Mr. Trump has “broken this seal on this idea of politicians, even in their official capacity, engaging in very explicit branding activity,” said Joel Penney, associate professor at the school of communication and media at Montclair State University.
That other politicians favor T-shirts over hats shows how profoundly Mr. Trump has owned the political cap. To wear a slogan hat now would come off too transparently as “doing a Trump.” Internationally, the hat has been contorted with slogans like “Canada is Not For Sale,” sending a message on Trump’s terms.
Still, politicians on both sides of the aisle seem to have learned to speak, and now dress, in his direct, digestible and occasionally disruptive language.
Like a “Make America Great Again” hat, Mr. Frost’s “No Kings Live Here” shirt carried a memorable slogan that could also be interpreted as a wearable shout at the opposition.
“The Democratic T-shirts are a way of expressing anger or frustration,” said Mr.

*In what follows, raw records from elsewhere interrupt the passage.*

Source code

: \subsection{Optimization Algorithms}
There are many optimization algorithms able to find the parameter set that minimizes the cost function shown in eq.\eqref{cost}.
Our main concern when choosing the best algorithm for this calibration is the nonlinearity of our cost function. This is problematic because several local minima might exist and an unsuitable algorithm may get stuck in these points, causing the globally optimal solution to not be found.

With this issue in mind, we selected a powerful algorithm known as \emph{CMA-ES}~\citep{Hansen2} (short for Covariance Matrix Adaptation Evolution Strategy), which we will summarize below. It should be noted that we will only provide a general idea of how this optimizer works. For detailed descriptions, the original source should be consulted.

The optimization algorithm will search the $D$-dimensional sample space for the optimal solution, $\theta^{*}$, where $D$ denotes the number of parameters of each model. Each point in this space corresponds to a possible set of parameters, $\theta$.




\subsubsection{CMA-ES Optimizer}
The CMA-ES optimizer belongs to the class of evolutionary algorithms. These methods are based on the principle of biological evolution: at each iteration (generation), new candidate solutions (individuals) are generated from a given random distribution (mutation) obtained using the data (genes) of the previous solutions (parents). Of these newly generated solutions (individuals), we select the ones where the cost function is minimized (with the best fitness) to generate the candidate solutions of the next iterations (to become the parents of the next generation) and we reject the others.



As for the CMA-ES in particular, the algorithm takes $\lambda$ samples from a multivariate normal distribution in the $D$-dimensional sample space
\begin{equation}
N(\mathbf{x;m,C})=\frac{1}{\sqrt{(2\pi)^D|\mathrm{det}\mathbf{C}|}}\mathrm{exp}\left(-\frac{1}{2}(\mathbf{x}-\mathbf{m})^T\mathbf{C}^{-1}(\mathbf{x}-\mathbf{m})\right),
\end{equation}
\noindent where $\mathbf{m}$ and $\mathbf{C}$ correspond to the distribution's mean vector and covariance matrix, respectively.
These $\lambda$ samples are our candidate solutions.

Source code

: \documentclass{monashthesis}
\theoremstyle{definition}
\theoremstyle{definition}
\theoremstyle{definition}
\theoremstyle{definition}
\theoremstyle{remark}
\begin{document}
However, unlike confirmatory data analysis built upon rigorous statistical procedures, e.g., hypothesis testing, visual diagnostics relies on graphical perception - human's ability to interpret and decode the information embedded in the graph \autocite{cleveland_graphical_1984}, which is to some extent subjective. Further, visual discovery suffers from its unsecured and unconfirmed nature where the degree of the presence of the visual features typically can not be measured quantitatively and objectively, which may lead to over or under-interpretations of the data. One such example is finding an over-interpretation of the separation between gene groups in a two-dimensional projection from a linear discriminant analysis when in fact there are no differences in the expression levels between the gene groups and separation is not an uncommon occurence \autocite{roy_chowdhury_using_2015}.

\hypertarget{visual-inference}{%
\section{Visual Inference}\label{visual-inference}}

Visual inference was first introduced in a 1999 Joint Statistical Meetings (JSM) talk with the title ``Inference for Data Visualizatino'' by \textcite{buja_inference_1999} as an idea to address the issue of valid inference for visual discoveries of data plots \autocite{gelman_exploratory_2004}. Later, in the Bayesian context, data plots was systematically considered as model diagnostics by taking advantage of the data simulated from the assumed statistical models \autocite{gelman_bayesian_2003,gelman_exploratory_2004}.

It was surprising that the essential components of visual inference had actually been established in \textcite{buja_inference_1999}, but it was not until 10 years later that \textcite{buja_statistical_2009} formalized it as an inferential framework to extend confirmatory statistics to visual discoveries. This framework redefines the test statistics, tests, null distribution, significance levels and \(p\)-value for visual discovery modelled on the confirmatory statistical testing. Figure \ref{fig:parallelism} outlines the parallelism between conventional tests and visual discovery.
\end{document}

Loge. Mr. Frost shrewdly played up his shirt’s media moment by walking out of Mr. Trump’s speech, allowing cameras to capture the full-text, which was printed on the back of the tee as he made his way up the aisle. The shirt then served as a form of closed captioning of protest.
In today’s cacophonous political landscape, getting a word in — any way you can, even with a trite T-shirt — takes precedence over decorum.
“Media is coming at people so fast and furious that I think that politicians are looking for anything that may gain a little purchase,” said Lori Poloni-Staudinger, dean in the college of social and behavioral sciences at the University of Arizona.
Wearing your words has proved to be one way to cut through. At the 2021 Met Gala, a blowout big-money affair, Representative Alexandria Ocasio-Cortez of New York wore an ivory-colored dress with “Tax the Rich” in red paint down the back, sparking days of discourse. During Mr. Trump’s first term, when his wife Melania Trump wore an olive jacket with the words “I really don’t care. Do U?” to visit an immigrant detention center, days of news coverage debated the actual meaning of the jacket.
That the graphic tee is becoming a politician’s tool also shows how X posts and TikTok clips have thoroughly vanquished TV interviews as the medium through which many voters soak up political images and news. Only a few thousand people have watched a YouTube video of the news conference in which Mr. Adams wore the “In God We Trust” T-shirt. But a single tweet about the shirt has been viewed more than 36,000 times.
“If you’re able to convey a message with your T-shirt or something else, then in a way that may capture the imagination of the public for at least a short period of time,” said Ms. Poloni-Staudinger.
Still, said Mr. Loge, this is perhaps the exact level of complexity that today’s voters want their political talking points to come at them.
“We don’t think about politics most of the time,” said Mr. Loge. “And I don’t have to think about a T-shirt. I look at it and I get it.”